AIM OF THE EXERCISE => Below are some records; copy them word for word and drop the pictures.

PROVIDED DATA =>

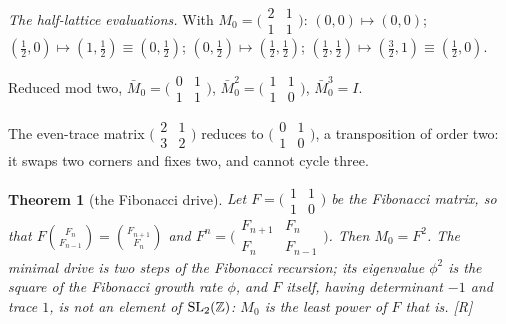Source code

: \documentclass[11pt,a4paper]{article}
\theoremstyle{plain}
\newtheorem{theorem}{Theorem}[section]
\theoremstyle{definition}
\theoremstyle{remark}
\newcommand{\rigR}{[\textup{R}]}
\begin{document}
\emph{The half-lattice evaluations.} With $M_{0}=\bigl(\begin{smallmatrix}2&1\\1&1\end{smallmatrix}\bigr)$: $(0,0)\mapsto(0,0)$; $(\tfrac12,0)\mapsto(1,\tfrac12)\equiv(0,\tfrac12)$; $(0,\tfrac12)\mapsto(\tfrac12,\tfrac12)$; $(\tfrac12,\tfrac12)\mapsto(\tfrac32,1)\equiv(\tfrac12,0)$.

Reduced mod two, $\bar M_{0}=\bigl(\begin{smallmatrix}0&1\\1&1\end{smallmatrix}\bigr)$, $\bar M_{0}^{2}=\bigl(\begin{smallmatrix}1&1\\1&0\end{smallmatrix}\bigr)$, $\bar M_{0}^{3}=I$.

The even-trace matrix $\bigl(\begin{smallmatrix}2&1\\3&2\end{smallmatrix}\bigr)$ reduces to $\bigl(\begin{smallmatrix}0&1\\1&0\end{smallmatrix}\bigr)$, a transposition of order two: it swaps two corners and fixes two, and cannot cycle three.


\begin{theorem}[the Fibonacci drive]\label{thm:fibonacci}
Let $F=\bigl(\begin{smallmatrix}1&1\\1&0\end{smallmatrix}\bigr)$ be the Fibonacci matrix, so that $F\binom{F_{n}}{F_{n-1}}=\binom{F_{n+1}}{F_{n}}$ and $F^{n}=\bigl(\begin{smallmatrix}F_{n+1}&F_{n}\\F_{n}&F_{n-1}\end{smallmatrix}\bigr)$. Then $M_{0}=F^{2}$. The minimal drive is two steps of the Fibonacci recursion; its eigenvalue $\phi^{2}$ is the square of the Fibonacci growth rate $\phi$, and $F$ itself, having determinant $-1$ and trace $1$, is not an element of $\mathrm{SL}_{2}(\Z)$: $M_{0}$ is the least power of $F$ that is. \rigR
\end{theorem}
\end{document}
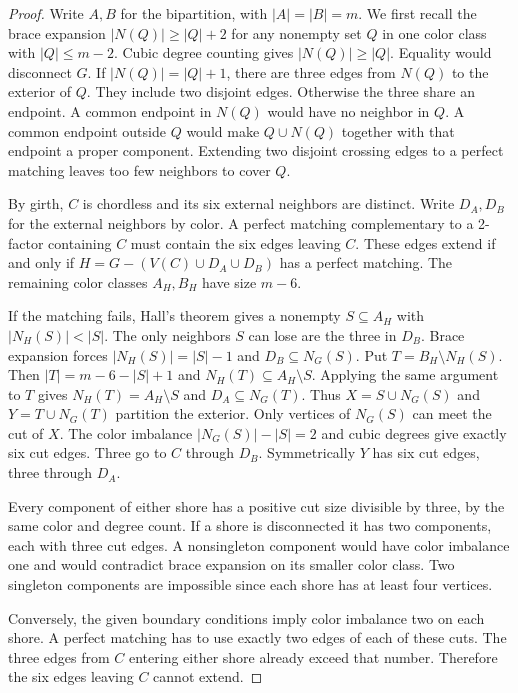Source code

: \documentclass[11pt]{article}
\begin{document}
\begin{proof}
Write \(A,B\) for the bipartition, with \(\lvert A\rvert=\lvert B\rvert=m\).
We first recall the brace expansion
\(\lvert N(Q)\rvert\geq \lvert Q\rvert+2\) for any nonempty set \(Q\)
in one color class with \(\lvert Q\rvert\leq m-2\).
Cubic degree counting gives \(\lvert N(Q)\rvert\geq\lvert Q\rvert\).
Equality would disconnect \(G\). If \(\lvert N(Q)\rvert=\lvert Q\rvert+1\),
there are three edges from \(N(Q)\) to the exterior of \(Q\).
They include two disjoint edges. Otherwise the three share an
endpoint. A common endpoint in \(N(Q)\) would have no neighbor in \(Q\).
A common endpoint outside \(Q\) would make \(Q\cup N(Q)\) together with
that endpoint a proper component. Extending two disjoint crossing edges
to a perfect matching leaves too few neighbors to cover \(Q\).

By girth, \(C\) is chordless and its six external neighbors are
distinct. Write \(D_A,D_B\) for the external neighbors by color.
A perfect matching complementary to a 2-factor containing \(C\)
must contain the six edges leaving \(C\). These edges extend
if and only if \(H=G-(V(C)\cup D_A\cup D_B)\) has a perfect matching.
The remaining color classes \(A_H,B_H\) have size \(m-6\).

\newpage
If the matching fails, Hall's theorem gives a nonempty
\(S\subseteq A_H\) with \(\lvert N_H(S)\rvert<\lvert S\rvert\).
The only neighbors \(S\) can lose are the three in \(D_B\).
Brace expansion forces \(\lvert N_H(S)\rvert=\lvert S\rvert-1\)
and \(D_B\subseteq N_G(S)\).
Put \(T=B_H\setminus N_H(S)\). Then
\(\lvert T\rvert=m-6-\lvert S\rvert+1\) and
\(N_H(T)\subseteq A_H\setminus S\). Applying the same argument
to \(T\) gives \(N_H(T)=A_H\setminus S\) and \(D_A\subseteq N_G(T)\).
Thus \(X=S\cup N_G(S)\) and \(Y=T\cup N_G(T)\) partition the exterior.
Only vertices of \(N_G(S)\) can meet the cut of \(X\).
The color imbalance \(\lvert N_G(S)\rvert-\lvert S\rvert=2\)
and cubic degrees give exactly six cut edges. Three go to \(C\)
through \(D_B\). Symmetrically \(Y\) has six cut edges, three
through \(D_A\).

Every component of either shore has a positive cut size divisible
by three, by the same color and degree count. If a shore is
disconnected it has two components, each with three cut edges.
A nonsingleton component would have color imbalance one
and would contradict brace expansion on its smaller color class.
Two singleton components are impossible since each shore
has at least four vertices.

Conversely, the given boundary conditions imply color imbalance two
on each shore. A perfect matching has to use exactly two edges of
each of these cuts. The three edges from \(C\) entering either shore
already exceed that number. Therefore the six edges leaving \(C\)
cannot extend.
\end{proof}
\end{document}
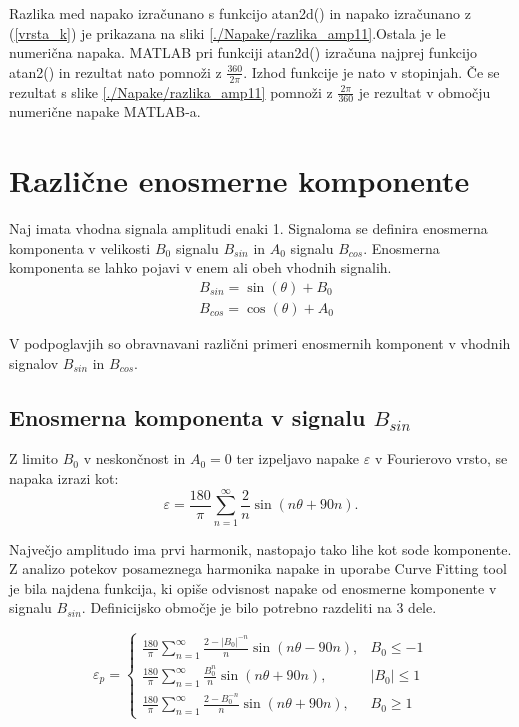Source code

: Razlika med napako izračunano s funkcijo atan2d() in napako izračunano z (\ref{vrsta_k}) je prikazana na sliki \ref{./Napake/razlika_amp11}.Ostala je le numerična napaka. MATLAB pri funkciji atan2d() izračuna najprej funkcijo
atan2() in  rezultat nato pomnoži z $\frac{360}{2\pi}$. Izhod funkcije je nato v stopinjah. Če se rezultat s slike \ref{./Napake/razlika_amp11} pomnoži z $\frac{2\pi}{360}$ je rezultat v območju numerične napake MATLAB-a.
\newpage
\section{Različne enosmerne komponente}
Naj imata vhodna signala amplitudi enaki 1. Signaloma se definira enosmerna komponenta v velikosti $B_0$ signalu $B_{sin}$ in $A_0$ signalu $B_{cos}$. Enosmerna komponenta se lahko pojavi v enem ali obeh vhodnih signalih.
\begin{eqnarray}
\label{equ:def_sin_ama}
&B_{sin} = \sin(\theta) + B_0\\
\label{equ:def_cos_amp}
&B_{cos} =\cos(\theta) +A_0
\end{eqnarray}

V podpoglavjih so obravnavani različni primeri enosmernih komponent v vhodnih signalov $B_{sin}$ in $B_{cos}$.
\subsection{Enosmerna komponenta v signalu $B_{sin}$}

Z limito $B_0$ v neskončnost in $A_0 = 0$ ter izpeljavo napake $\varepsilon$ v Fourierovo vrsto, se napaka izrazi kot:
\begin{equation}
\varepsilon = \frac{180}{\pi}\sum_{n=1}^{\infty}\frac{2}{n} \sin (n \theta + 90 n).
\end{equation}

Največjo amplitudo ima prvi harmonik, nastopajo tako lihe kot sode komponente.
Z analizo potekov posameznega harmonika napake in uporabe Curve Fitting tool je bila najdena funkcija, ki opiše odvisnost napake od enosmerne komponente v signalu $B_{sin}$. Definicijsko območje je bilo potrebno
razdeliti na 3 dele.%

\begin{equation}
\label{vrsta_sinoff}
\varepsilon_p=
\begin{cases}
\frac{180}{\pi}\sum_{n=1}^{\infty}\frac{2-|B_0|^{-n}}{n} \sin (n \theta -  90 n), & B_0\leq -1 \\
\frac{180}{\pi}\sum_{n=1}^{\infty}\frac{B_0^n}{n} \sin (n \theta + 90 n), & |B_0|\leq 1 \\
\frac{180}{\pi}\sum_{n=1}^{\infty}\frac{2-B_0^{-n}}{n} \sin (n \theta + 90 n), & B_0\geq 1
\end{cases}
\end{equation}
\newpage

RESPONSE FOR THIS EXERCISE =>
Source code

: \documentclass[11pt,a4paper]{article}
\theoremstyle{plain}
\newtheorem{theorem}{Theorem}[section]
\theoremstyle{definition}
\theoremstyle{remark}
\newcommand{\rigR}{[\textup{R}]}
\begin{document}
\emph{The half-lattice evaluations.} With $M_{0}=\bigl(\begin{smallmatrix}2&1\\1&1\end{smallmatrix}\bigr)$: $(0,0)\mapsto(0,0)$; $(\tfrac12,0)\mapsto(1,\tfrac12)\equiv(0,\tfrac12)$; $(0,\tfrac12)\mapsto(\tfrac12,\tfrac12)$; $(\tfrac12,\tfrac12)\mapsto(\tfrac32,1)\equiv(\tfrac12,0)$.

Reduced mod two, $\bar M_{0}=\bigl(\begin{smallmatrix}0&1\\1&1\end{smallmatrix}\bigr)$, $\bar M_{0}^{2}=\bigl(\begin{smallmatrix}1&1\\1&0\end{smallmatrix}\bigr)$, $\bar M_{0}^{3}=I$.

The even-trace matrix $\bigl(\begin{smallmatrix}2&1\\3&2\end{smallmatrix}\bigr)$ reduces to $\bigl(\begin{smallmatrix}0&1\\1&0\end{smallmatrix}\bigr)$, a transposition of order two: it swaps two corners and fixes two, and cannot cycle three.


\begin{theorem}[the Fibonacci drive]\label{thm:fibonacci}
Let $F=\bigl(\begin{smallmatrix}1&1\\1&0\end{smallmatrix}\bigr)$ be the Fibonacci matrix, so that $F\binom{F_{n}}{F_{n-1}}=\binom{F_{n+1}}{F_{n}}$ and $F^{n}=\bigl(\begin{smallmatrix}F_{n+1}&F_{n}\\F_{n}&F_{n-1}\end{smallmatrix}\bigr)$. Then $M_{0}=F^{2}$. The minimal drive is two steps of the Fibonacci recursion; its eigenvalue $\phi^{2}$ is the square of the Fibonacci growth rate $\phi$, and $F$ itself, having determinant $-1$ and trace $1$, is not an element of $\mathrm{SL}_{2}(\Z)$: $M_{0}$ is the least power of $F$ that is. \rigR
\end{theorem}
\end{document}
Source code

: \documentclass[11pt]{article}
\begin{document}
\begin{proof}
Write \(A,B\) for the bipartition, with \(\lvert A\rvert=\lvert B\rvert=m\).
We first recall the brace expansion
\(\lvert N(Q)\rvert\geq \lvert Q\rvert+2\) for any nonempty set \(Q\)
in one color class with \(\lvert Q\rvert\leq m-2\).
Cubic degree counting gives \(\lvert N(Q)\rvert\geq\lvert Q\rvert\).
Equality would disconnect \(G\). If \(\lvert N(Q)\rvert=\lvert Q\rvert+1\),
there are three edges from \(N(Q)\) to the exterior of \(Q\).
They include two disjoint edges. Otherwise the three share an
endpoint. A common endpoint in \(N(Q)\) would have no neighbor in \(Q\).
A common endpoint outside \(Q\) would make \(Q\cup N(Q)\) together with
that endpoint a proper component. Extending two disjoint crossing edges
to a perfect matching leaves too few neighbors to cover \(Q\).

By girth, \(C\) is chordless and its six external neighbors are
distinct. Write \(D_A,D_B\) for the external neighbors by color.
A perfect matching complementary to a 2-factor containing \(C\)
must contain the six edges leaving \(C\). These edges extend
if and only if \(H=G-(V(C)\cup D_A\cup D_B)\) has a perfect matching.
The remaining color classes \(A_H,B_H\) have size \(m-6\).

\newpage
If the matching fails, Hall's theorem gives a nonempty
\(S\subseteq A_H\) with \(\lvert N_H(S)\rvert<\lvert S\rvert\).
The only neighbors \(S\) can lose are the three in \(D_B\).
Brace expansion forces \(\lvert N_H(S)\rvert=\lvert S\rvert-1\)
and \(D_B\subseteq N_G(S)\).
Put \(T=B_H\setminus N_H(S)\). Then
\(\lvert T\rvert=m-6-\lvert S\rvert+1\) and
\(N_H(T)\subseteq A_H\setminus S\). Applying the same argument
to \(T\) gives \(N_H(T)=A_H\setminus S\) and \(D_A\subseteq N_G(T)\).
Thus \(X=S\cup N_G(S)\) and \(Y=T\cup N_G(T)\) partition the exterior.
Only vertices of \(N_G(S)\) can meet the cut of \(X\).
The color imbalance \(\lvert N_G(S)\rvert-\lvert S\rvert=2\)
and cubic degrees give exactly six cut edges. Three go to \(C\)
through \(D_B\). Symmetrically \(Y\) has six cut edges, three
through \(D_A\).

Every component of either shore has a positive cut size divisible
by three, by the same color and degree count. If a shore is
disconnected it has two components, each with three cut edges.
A nonsingleton component would have color imbalance one
and would contradict brace expansion on its smaller color class.
Two singleton components are impossible since each shore
has at least four vertices.

Conversely, the given boundary conditions imply color imbalance two
on each shore. A perfect matching has to use exactly two edges of
each of these cuts. The three edges from \(C\) entering either shore
already exceed that number. Therefore the six edges leaving \(C\)
cannot extend.
\end{proof}
\end{document}
Source code

: Razlika med napako izračunano s funkcijo atan2d() in napako izračunano z (\ref{vrsta_k}) je prikazana na sliki \ref{./Napake/razlika_amp11}.Ostala je le numerična napaka. MATLAB pri funkciji atan2d() izračuna najprej funkcijo
atan2() in  rezultat nato pomnoži z $\frac{360}{2\pi}$. Izhod funkcije je nato v stopinjah. Če se rezultat s slike \ref{./Napake/razlika_amp11} pomnoži z $\frac{2\pi}{360}$ je rezultat v območju numerične napake MATLAB-a.
\newpage
\section{Različne enosmerne komponente}
Naj imata vhodna signala amplitudi enaki 1. Signaloma se definira enosmerna komponenta v velikosti $B_0$ signalu $B_{sin}$ in $A_0$ signalu $B_{cos}$. Enosmerna komponenta se lahko pojavi v enem ali obeh vhodnih signalih.
\begin{eqnarray}
\label{equ:def_sin_ama}
&B_{sin} = \sin(\theta) + B_0\\
\label{equ:def_cos_amp}
&B_{cos} =\cos(\theta) +A_0
\end{eqnarray}

V podpoglavjih so obravnavani različni primeri enosmernih komponent v vhodnih signalov $B_{sin}$ in $B_{cos}$.
\subsection{Enosmerna komponenta v signalu $B_{sin}$}

Z limito $B_0$ v neskončnost in $A_0 = 0$ ter izpeljavo napake $\varepsilon$ v Fourierovo vrsto, se napaka izrazi kot:
\begin{equation}
\varepsilon = \frac{180}{\pi}\sum_{n=1}^{\infty}\frac{2}{n} \sin (n \theta + 90 n).
\end{equation}

Največjo amplitudo ima prvi harmonik, nastopajo tako lihe kot sode komponente.
Z analizo potekov posameznega harmonika napake in uporabe Curve Fitting tool je bila najdena funkcija, ki opiše odvisnost napake od enosmerne komponente v signalu $B_{sin}$. Definicijsko območje je bilo potrebno
razdeliti na 3 dele.%

\begin{equation}
\label{vrsta_sinoff}
\varepsilon_p=
\begin{cases}
\frac{180}{\pi}\sum_{n=1}^{\infty}\frac{2-|B_0|^{-n}}{n} \sin (n \theta -  90 n), & B_0\leq -1 \\
\frac{180}{\pi}\sum_{n=1}^{\infty}\frac{B_0^n}{n} \sin (n \theta + 90 n), & |B_0|\leq 1 \\
\frac{180}{\pi}\sum_{n=1}^{\infty}\frac{2-B_0^{-n}}{n} \sin (n \theta + 90 n), & B_0\geq 1
\end{cases}
\end{equation}
\newpage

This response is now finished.